Man is miserable because man has learned the tricks to be miserable. Ego is the base of it. Man is miserable because bliss, happiness, is so obviously available – that creates the trouble… That which is obvious, that which is available, is not attractive. That’s why we miss god. God is available, god is your very surrounding. He is the very atmosphere we breathe in and out. He is our very life. He is the ocean in which we live, are born, and will dissolve. But he is so close, no distance. How to feel him?
Watch it in your own life. Whatsoever you have, loses interest for you. You have a beautiful house. It is beautiful only for your neighbours, not for you. You have a beautiful car. It is beautiful only for others who don’t have cars, it is not beautiful for you. You have a beautiful woman or a beautiful man – it does not make any appeal. You have it, that’s enough.
People are attracted only to that which they don’t have. The non-existential attracts.
So, an egoist remains miserable, because to be happy one has to be happy with that which one has. You cannot be happy with that which you don’t have; you can only be unhappy with that. You can be happy only with that which you have. How can you be happy with that which you don’t have? And ego is always interested only in that which you don’t have.
You have ten thousand rupees – ego is no more interested in it. It is interested in twenty thousand. By the time you have twenty thousand, it is no more interested in it. It is interested only in thirty thousand. And so on, so forth… it goes on.
The ego only gives you goals, but whenever those goals arrive, it does not allow you to celebrate.
One becomes more and more miserable! As life passes, we go on gathering misery, we go on piling up misery. And it is very difficult to realize this — that you are causing your own misery; that is against the ego. So you throw the responsibility on others.
If you are miserable you think the society is such, your parents were wrong. If you listen to Freudians, they will say it is because of your parents, your parental conditionings.
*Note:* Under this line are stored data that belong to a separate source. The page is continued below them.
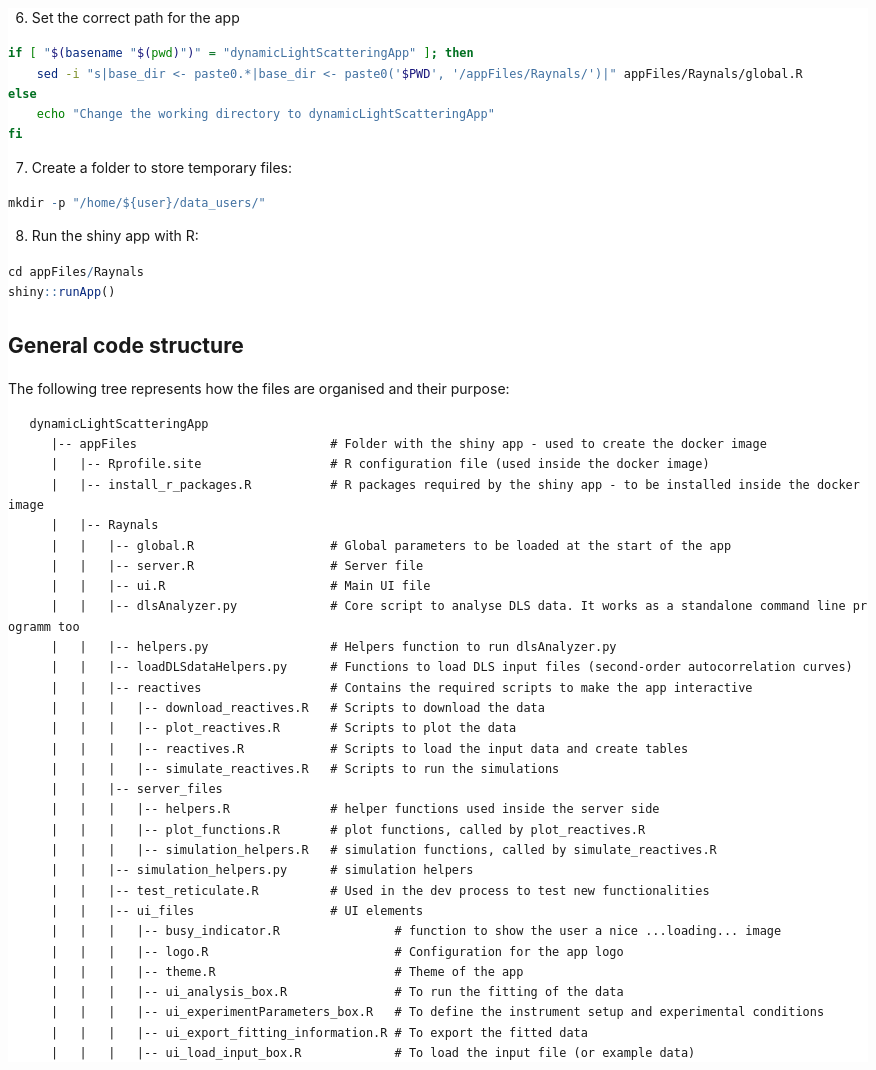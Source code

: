 6) Set the correct path for the app

``` bash 
if [ "$(basename "$(pwd)")" = "dynamicLightScatteringApp" ]; then
    sed -i "s|base_dir <- paste0.*|base_dir <- paste0('$PWD', '/appFiles/Raynals/')|" appFiles/Raynals/global.R
else
    echo "Change the working directory to dynamicLightScatteringApp"
fi
```

7) Create a folder to store temporary files:

``` R 
mkdir -p "/home/${user}/data_users/" 
```

8) Run the shiny app with R:

``` R 
cd appFiles/Raynals
shiny::runApp()
```

## General code structure

The following tree represents how the files are organised and their purpose:
```
   dynamicLightScatteringApp
      |-- appFiles                           # Folder with the shiny app - used to create the docker image
      |   |-- Rprofile.site                  # R configuration file (used inside the docker image)
      |   |-- install_r_packages.R           # R packages required by the shiny app - to be installed inside the docker image
      |   |-- Raynals
      |   |   |-- global.R                   # Global parameters to be loaded at the start of the app
      |   |   |-- server.R                   # Server file 
      |   |   |-- ui.R                       # Main UI file
      |   |   |-- dlsAnalyzer.py             # Core script to analyse DLS data. It works as a standalone command line programm too
      |   |   |-- helpers.py                 # Helpers function to run dlsAnalyzer.py
      |   |   |-- loadDLSdataHelpers.py      # Functions to load DLS input files (second-order autocorrelation curves)
      |   |   |-- reactives                  # Contains the required scripts to make the app interactive
      |   |   |   |-- download_reactives.R   # Scripts to download the data
      |   |   |   |-- plot_reactives.R       # Scripts to plot the data
      |   |   |   |-- reactives.R            # Scripts to load the input data and create tables
      |   |   |   |-- simulate_reactives.R   # Scripts to run the simulations
      |   |   |-- server_files
      |   |   |   |-- helpers.R              # helper functions used inside the server side
      |   |   |   |-- plot_functions.R       # plot functions, called by plot_reactives.R
      |   |   |   |-- simulation_helpers.R   # simulation functions, called by simulate_reactives.R
      |   |   |-- simulation_helpers.py      # simulation helpers
      |   |   |-- test_reticulate.R          # Used in the dev process to test new functionalities
      |   |   |-- ui_files                   # UI elements
      |   |   |   |-- busy_indicator.R                # function to show the user a nice ...loading... image
      |   |   |   |-- logo.R                          # Configuration for the app logo
      |   |   |   |-- theme.R                         # Theme of the app
      |   |   |   |-- ui_analysis_box.R               # To run the fitting of the data
      |   |   |   |-- ui_experimentParameters_box.R   # To define the instrument setup and experimental conditions
      |   |   |   |-- ui_export_fitting_information.R # To export the fitted data
      |   |   |   |-- ui_load_input_box.R             # To load the input file (or example data)
```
If you listen to Marxians, they will say it is because of the social structure, the society. If you listen to the politicians, they say because it is the wrong type of government. If you listen to the educationist, they say because some other type of education is needed. Nobody says that you are responsible – the responsibility is thrown on others. Then it is impossible to be happy, because if others are making you miserable, then it is beyond you to be happy — unless the whole world is changed according to you. Now it is difficult to choose your parents. It has already happened. What to do?
Somebody asked Mark Twain, ‘What does one person need to be really happy?’
He said, ‘The first thing is that one should choose his parents rightly.’
Now that is impossible, it has already happened. You cannot choose your parents now. One should choose a right society. But you are always in a society. You don’t choose it. You are always in the middle of it. And if you want to create it to your heart’s desire, your whole life will be wasted. And it will never be changed because it is such a big phenomenon, and you are so tiny.
The only hope of any transformation is that you can change yourself. That is the only hope, there is no other hope. But the ego does not want to take the responsibility. It goes on throwing the responsibility on others.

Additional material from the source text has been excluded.